Clement Rohee, the party’s General Secretary says the PPP is yet to pronounce conclusively on the matter. He said that the alleged population decline in a region that is known as a PPP stronghold may not be accurate. He said that many critics of the party will try to insinuate that the party is losing support. For two consecutive general elections, the PPP/C’s total vote tally declined.
He said that at this time the PPP would also not be speculating on what the migration statistics mean for the party when asked by the Stabroek News if this trend was alarming given the public debate about snap elections and local government elections.
Former longstanding PPP member, Ralph Ramkarran, says that the 2012 census results, which highlights a drop in the Region Six population by 15,000, points to why the PPP/C lost its absolute majority in 2011 and there can be further erosion. In his column in the last Sunday Stabroek, Ramkarran stated that Regions 3, 5, and 6 are all party strongholds and collectively have seen a reduction in population by 20,000.
During the party’s weekly press briefing at Freedom House yesterday, Rohee spoke about the groundwork and data being collected by the party to study the migration patterns.
When asked by Stabroek News what the preliminary results of the survey had produced, Rohee stated that he didn’t wish to speculate.
Rohee was also asked why the PPP was so insistent that the timing was not right for the hosting of local government elections even though, the Guyana Elections Commission (GECOM) has made it clear that it is prepared once the order is given. He responded that “we have our concerns based on our groundwork and our knowledge and our experience with respect to holding of elections in this country.”
The party has been accused of making excuses and stalling the process. Critics state that the regional population figures in the census and the implied migration of tens of thousands over the last decade strongly correlate with the PPP’s failure to win a majority in the 2011 General Election.
Ramkarran stated that “The confirmation of what I and others have predicted and which is now supported by the census figures as to the decreasing Indian population, holds considerable implications for the outcome of any future elections. It demonstrates that the loss of the absolute majority by the PPP was no accident and was not only related to apathy and loss of support.
“It is now clear that it was also due to the reducing Indian population.
This being so, it means that the correcting of political mistakes alone will not be enough to restore it to political health. It needs to expand its political support across ethnic or traditional lines.”
Ramkarran’s statements add to criticisms that the PPP is fearful of going to local government elections given the declining population in its strongholds
Rohee stated that he was aware of this perception within the public but ventured no further.

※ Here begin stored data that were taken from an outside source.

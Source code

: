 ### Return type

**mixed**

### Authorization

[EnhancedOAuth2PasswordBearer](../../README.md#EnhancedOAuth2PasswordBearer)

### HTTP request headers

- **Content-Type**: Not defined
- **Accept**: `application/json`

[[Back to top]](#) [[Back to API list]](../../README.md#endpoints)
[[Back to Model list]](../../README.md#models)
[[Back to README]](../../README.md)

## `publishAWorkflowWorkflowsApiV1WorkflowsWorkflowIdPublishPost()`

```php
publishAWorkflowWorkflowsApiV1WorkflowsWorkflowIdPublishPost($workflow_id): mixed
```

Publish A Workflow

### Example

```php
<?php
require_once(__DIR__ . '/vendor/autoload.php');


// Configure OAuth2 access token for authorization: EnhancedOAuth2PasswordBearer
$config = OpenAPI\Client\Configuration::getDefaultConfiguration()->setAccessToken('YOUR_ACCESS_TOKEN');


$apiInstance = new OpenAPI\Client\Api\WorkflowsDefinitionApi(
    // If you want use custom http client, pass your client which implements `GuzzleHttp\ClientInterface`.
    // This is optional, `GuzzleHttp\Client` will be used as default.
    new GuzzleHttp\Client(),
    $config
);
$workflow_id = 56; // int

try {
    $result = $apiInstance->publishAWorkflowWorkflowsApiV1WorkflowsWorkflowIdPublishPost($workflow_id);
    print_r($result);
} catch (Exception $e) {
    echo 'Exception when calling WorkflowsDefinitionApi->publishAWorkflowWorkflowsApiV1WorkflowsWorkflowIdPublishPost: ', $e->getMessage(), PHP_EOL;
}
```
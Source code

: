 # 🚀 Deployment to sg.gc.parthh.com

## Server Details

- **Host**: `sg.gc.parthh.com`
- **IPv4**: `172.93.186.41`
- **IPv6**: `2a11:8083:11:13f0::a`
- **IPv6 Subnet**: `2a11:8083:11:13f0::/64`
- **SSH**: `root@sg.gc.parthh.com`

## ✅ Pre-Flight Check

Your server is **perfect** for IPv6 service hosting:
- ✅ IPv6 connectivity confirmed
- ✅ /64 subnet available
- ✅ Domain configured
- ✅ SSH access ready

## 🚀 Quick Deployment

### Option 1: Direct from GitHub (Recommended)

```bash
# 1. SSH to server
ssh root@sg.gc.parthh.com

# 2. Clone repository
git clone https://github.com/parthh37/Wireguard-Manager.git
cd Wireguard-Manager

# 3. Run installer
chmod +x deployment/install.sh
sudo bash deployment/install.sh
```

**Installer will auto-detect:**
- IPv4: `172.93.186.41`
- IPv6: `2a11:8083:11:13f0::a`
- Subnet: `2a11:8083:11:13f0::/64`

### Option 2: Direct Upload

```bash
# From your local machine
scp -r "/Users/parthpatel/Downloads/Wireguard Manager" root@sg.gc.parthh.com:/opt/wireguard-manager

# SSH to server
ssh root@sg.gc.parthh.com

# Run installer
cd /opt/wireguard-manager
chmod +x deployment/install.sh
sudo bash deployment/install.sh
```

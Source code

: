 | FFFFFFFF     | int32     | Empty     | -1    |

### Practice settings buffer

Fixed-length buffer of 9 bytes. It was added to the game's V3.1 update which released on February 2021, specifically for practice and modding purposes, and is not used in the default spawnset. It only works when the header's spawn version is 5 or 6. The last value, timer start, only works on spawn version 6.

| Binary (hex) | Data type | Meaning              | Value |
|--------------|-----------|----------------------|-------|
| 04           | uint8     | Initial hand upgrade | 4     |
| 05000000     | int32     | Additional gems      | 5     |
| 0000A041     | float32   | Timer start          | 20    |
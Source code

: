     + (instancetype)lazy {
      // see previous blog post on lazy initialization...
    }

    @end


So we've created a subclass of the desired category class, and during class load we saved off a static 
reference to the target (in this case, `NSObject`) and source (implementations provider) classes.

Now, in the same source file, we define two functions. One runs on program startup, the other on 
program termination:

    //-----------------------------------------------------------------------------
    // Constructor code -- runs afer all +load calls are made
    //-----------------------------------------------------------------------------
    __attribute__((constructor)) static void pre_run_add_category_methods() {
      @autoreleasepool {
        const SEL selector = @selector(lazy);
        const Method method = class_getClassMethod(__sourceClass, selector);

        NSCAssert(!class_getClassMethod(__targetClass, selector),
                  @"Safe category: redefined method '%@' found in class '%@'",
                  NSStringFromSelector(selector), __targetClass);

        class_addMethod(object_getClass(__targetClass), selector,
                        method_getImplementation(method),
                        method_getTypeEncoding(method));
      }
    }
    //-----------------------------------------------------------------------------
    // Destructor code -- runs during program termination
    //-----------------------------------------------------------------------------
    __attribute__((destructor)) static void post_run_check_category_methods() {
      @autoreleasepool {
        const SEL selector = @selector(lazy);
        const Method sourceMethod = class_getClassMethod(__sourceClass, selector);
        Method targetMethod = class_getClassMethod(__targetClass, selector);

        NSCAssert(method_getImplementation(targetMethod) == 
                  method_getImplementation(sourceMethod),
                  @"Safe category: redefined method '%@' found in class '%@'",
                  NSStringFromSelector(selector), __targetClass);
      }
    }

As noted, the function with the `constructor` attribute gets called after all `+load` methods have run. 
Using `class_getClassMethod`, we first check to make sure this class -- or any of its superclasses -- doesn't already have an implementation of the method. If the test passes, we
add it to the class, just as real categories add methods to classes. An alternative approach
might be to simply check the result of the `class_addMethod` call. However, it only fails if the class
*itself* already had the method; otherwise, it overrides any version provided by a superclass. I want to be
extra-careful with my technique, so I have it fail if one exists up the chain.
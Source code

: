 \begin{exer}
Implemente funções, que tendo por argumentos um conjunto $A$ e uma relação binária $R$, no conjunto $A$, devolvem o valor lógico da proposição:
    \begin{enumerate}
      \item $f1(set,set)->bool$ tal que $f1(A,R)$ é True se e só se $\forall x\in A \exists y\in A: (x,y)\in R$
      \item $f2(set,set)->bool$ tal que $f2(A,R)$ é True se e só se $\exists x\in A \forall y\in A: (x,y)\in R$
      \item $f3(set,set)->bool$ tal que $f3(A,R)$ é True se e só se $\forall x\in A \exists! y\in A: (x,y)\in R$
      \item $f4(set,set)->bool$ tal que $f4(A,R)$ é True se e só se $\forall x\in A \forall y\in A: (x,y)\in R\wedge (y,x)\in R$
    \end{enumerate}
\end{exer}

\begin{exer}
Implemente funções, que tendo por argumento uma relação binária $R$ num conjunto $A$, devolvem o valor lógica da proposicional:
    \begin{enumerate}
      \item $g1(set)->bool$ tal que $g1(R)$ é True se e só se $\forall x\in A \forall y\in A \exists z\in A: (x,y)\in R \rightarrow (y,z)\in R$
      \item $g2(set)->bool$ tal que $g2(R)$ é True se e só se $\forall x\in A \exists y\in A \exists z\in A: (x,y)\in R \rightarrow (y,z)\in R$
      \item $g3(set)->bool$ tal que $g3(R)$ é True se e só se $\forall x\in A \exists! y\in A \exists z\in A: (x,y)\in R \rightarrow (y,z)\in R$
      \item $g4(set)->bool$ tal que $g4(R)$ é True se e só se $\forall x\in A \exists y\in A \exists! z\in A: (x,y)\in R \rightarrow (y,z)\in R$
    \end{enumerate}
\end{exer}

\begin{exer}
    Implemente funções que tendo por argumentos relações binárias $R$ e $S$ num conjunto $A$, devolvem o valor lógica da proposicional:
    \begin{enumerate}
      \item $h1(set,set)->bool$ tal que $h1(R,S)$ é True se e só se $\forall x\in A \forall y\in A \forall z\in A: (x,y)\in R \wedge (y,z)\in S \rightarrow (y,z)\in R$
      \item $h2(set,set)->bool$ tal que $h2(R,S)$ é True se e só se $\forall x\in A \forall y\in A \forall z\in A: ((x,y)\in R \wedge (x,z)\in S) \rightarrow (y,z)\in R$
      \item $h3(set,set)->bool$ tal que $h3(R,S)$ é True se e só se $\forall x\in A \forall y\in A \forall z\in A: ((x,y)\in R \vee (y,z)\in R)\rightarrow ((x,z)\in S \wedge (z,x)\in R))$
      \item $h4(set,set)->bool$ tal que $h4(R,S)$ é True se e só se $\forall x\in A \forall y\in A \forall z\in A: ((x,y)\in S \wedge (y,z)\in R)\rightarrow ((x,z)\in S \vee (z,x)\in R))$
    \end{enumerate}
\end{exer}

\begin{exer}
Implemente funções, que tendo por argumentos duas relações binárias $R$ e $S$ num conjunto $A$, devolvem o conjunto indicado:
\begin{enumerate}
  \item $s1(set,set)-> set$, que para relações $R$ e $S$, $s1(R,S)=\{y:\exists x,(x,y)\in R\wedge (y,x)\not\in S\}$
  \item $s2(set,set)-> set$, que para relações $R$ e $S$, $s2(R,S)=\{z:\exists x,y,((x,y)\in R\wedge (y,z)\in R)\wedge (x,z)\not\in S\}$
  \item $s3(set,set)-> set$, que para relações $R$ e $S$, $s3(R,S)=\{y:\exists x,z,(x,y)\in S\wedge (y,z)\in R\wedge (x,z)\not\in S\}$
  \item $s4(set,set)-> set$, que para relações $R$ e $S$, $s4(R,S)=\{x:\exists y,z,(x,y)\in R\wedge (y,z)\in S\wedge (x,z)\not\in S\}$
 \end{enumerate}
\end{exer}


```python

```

The General Secretary said that more analysis will need to be done based on the groundwork and that the party’s focus was ensuring that all persons eligible to exercise their franchise were able to do so.
He criticized GECOM for having in excess of 10,000 persons in need of transfers. The party had written GECOM in June asking for an extension of the latest cycle of continuous registration in order to facilitate the transfers. However, GECOM’s Public Relations Officer Vishnu Persaud told Stabroek News that “Persons were given the opportunity to apply for transfers throughout the sixth cycle and we have recorded 2,007 transfers.” No extension was granted.